Crítica de cine

«Tres anuncios en las afueras»: La furia y la piedad

«Tres anuncios en las afueras»: La furia y la piedad
«Tres anuncios en las afueras»: La furia y la piedadlarazon

Martin McDonagh. Frances McDormand, Woody Harrelson, Sam Rockwell, Caleb Landry Jones. EE. UU., 2017. 112 minutos.

Al principio, fue la rabia; luego, la compasión. Da la impresión de que en Ebbing, Misuri, solo existen esas dos emociones, y que la una siempre excluye a la otra, y viceversa. Es una falsa impresión, al menos hasta que los perros rabiosos se reconocen entre sí, con el corazón encogido de tanto buscar justicia. Pero eso ocurre tarde: antes, Martin McDonagh se puede colgar la medalla de haber creado al menos un personaje memorable, el de Mildred, imbuido de la energía fantástica, a la vez noble y ciega, de una Frances McDormand que, con el mono de trabajo y una cinta que le agarra el pelo como preparada para una emboscada bélica, increpa a la policía local para que encuentre al violador y asesino de su hija adolescente. Su furia se hace pública en tres vallas encendidas en rojo sangre, que son una anomalía entre el verde hierba de la naturaleza, como una pieza de arte conceptual caída del cielo.

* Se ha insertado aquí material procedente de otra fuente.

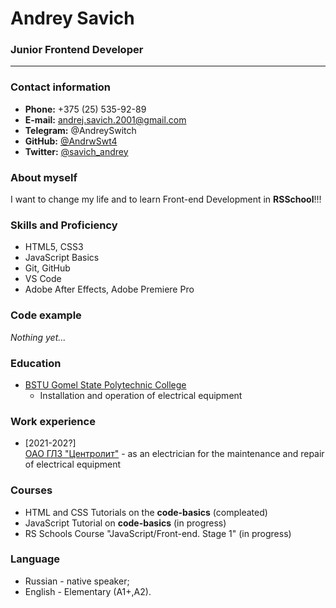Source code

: # Andrey Savich

### Junior Frontend Developer

---

### Contact information

- **Phone:** +375 (25) 535-92-89
- **E-mail:** andrej.savich.2001@gmail.com
- **Telegram:** @AndreySwitch
- **GitHub:** [@AndrwSwt4](https://github.com/AndrwSwt4)
- **Twitter:** [@savich_andrey](https://twitter.com/savich_andrey)

### About myself

I want to change my life and to learn Front-end Development in **RSSchool**!!!

### Skills and Proficiency

- HTML5, CSS3
- JavaScript Basics
- Git, GitHub
- VS Code
- Adobe After Effects, Adobe Premiere Pro

### Code example

*Nothing yet...*

### Education

- [BSTU Gomel State Polytechnic College](https://gomel.belstu.by)
  - Installation and operation of electrical equipment

### Work experience

- [2021-202?]  
[OAO ГЛЗ "Центролит"](https://www.glz-centrolit.by) - as an electrician for the maintenance and repair of electrical equipment

### Courses

- HTML and CSS Tutorials on the **code-basics** (compleated)
- JavaScript Tutorial on **code-basics** (in progress)
- RS Schools Course "JavaScript/Front-end. Stage 1" (in progress)

### Language

- Russian - native speaker;
- English - Elementary (A1+,A2).
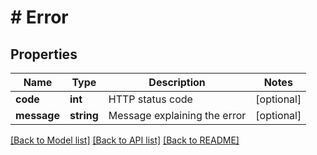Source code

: # # Error

## Properties

Name | Type | Description | Notes
------------ | ------------- | ------------- | -------------
**code** | **int** | HTTP status code | [optional]
**message** | **string** | Message explaining the error | [optional]

[[Back to Model list]](../../README.md#models) [[Back to API list]](../../README.md#endpoints) [[Back to README]](../../README.md)
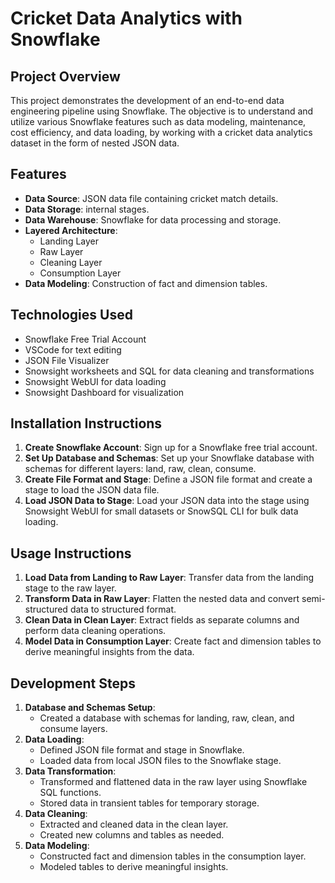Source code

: # Cricket Data Analytics with Snowflake

## Project Overview

This project demonstrates the development of an end-to-end data engineering pipeline using Snowflake. The objective is to understand and utilize various Snowflake features such as data modeling, maintenance, cost efficiency, and data loading, by working with a cricket data analytics dataset in the form of nested JSON data.

## Features

- **Data Source**: JSON data file containing cricket match details.
- **Data Storage**: internal stages.
- **Data Warehouse**: Snowflake for data processing and storage.
- **Layered Architecture**: 
  - Landing Layer
  - Raw Layer
  - Cleaning Layer
  - Consumption Layer
- **Data Modeling**: Construction of fact and dimension tables.

## Technologies Used

- Snowflake Free Trial Account
- VSCode for text editing
- JSON File Visualizer
- Snowsight worksheets and SQL for data cleaning and transformations
- Snowsight WebUI for data loading
- Snowsight Dashboard for visualization

## Installation Instructions

1. **Create Snowflake Account**: Sign up for a Snowflake free trial account.
2. **Set Up Database and Schemas**: Set up your Snowflake database with schemas for different layers: land, raw, clean, consume.
3. **Create File Format and Stage**: Define a JSON file format and create a stage to load the JSON data file.
4. **Load JSON Data to Stage**: Load your JSON data into the stage using Snowsight WebUI for small datasets or SnowSQL CLI for bulk data loading.

## Usage Instructions

1. **Load Data from Landing to Raw Layer**: Transfer data from the landing stage to the raw layer.
2. **Transform Data in Raw Layer**: Flatten the nested data and convert semi-structured data to structured format.
3. **Clean Data in Clean Layer**: Extract fields as separate columns and perform data cleaning operations.
4. **Model Data in Consumption Layer**: Create fact and dimension tables to derive meaningful insights from the data.

## Development Steps

1. **Database and Schemas Setup**:
    - Created a database with schemas for landing, raw, clean, and consume layers.
2. **Data Loading**:
    - Defined JSON file format and stage in Snowflake.
    - Loaded data from local JSON files to the Snowflake stage.
3. **Data Transformation**:
    - Transformed and flattened data in the raw layer using Snowflake SQL functions.
    - Stored data in transient tables for temporary storage.
4. **Data Cleaning**:
    - Extracted and cleaned data in the clean layer.
    - Created new columns and tables as needed.
5. **Data Modeling**:
    - Constructed fact and dimension tables in the consumption layer.
    - Modeled tables to derive meaningful insights.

Si «Escondidos en Brujas» y, sobre todo, «Siete psicópatas», aparecían lastradas por un cierto ensimismamiento metaficcional, con sus arrebatos beckettianos y el amor de McDonagh por los cineastas que han alimentado la educación sentimental, «Tres anuncios en las afueras» parece haber superado con creces el síndrome del debutante, asentando la dimensión humanista de sus obras teatrales sin perder un ápice de su ternura y su violencia. En un primer momento la película engaña, como si la sombra de «Fargo» le causara escalofríos, pero muy pronto notamos las diferencias con el universo coeniano. El de McDonagh está exento de cinismo, y por mucho que parezca que hay una mirada sobre la América sureña, con sus racistas sueltos y su comunidad herméticamente cerrada en sus cotilleos pero también en su solidaridad, el terreno que pisa la película es mucho más universal, se mantiene al margen de todo comentario social, le interesa más el paisaje humano que el geográfico. Y, por encima de todo, está el lenguaje, la cadencia casi mametiana de las réplicas, el humor empañado de tragedia, articulando la férrea arquitectura de un guión acaso demasiado bien construido para dejar pasar aire por entre sus imperceptibles grietas. Cuando la ira lo consume todo queda la unión en la miseria, que es otra manera de ser bueno, o simplemente de completar una venganza que necesita sangrar. Por el camino ha quedado un personaje hermosísimo –el sheriff tocado por la muerte que Woody Harrelson interpreta con inmensa delicadeza–, pero aún está con nosotros uno de sus compañeros de fatiga, que revela, sí, su lado compasivo para compensar la balanza de pagos de Mildred, y que Sam Rockwell encarna desde una hostilidad que se resquebraja, más vulnerable de lo que aparentaba hasta entonces. Atrás quedan los anuncios, y por delante un nuevo comienzo, una hermandad donde la furia y la piedad encienden la chispa de lo humano.